[Saved data entries]
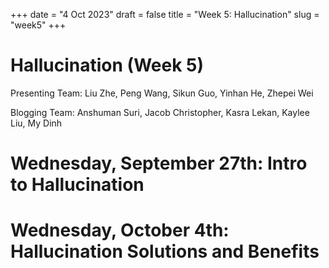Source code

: +++
date = "4 Oct 2023"
draft = false
title = "Week 5: Hallucination"
slug = "week5"
+++

# Hallucination (Week 5)

<author>Presenting Team: Liu Zhe, Peng Wang, Sikun Guo, Yinhan He, Zhepei Wei</author>

<author>Blogging Team: Anshuman Suri, Jacob Christopher, Kasra Lekan, Kaylee Liu, My Dinh</author>

# Wednesday, September 27th: Intro to Hallucination

# Wednesday, October 4th: Hallucination Solutions and Benefits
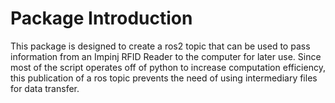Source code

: # Package Introduction
This package is designed to create a ros2 topic that can be used to pass information from an Impinj RFID Reader to the computer for later use. Since most of the script operates off of python to increase computation efficiency, this publication of a ros topic prevents the need of using intermediary files for data transfer.

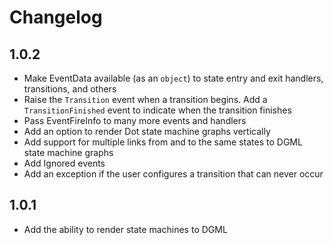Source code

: Changelog
=========

1.0.2
-----

 - Make EventData available (as an `object`) to state entry and exit handlers, transitions, and others
 - Raise the `Transition` event when a transition begins. Add a `TransitionFinished` event to indicate when the transition finishes
 - Pass EventFireInfo to many more events and handlers
 - Add an option to render Dot state machine graphs vertically
 - Add support for multiple links from and to the same states to DGML state machine graphs
 - Add Ignored events
 - Add an exception if the user configures a transition that can never occur

1.0.1
-----

 - Add the ability to render state machines to DGML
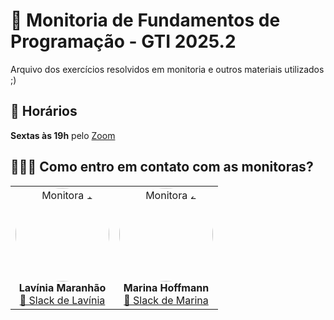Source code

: # 📘 Monitoria de Fundamentos de Programação - GTI 2025.2

Arquivo dos exercícios resolvidos em monitoria e outros materiais utilizados ;)  

## 📅 Horários

**Sextas às 19h** pelo [Zoom](https://cesar.zoom.us/j/88466465859)

## 👩‍🏫💬 Como entro em contato com as monitoras?

<p align="center">
  <table>
    <tr>
      <td align="center">
        <img src="https://github.com/user-attachments/assets/d44f8a41-6b5c-4222-bcba-d54307a6d60f" width="150" style="border-radius:50%" alt="Monitora 1"/><br/>
        <b>Lavínia Maranhão</b><br/>
      <a href="https://cesarschool.slack.com/team/U06KECU543X"> 💬 Slack de Lavínia</a>
      </td>
      <td align="center">
        <img src="https://github.com/user-attachments/assets/30797556-20e6-4d8f-aba9-8fc5c534db34" width="150" style="border-radius:50%" alt="Monitora 2"/><br/>
        <b>Marina Hoffmann</b><br/>
        <a href="https://cesarschool.slack.com/team/U06LF02J22J">💬 Slack de Marina</a>
      </td>
    </tr>
  </table>
</p>






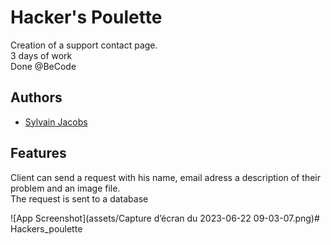 
# Hacker's Poulette

Creation of a support contact page.  
3 days of work   
Done @BeCode






## Authors

- [Sylvain Jacobs](https://www.github.com/Alphit7)



## Features

Client can send a request with his name, email adress a description of their problem and an image file.  
The request is sent to a database





![App Screenshot](assets/Capture d’écran du 2023-06-22 09-03-07.png)# Hackers_poulette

### ACTIVITY
The count of lines above that contain "Hallucination" is all that should be given.

### PROBLEM SOLUTION
4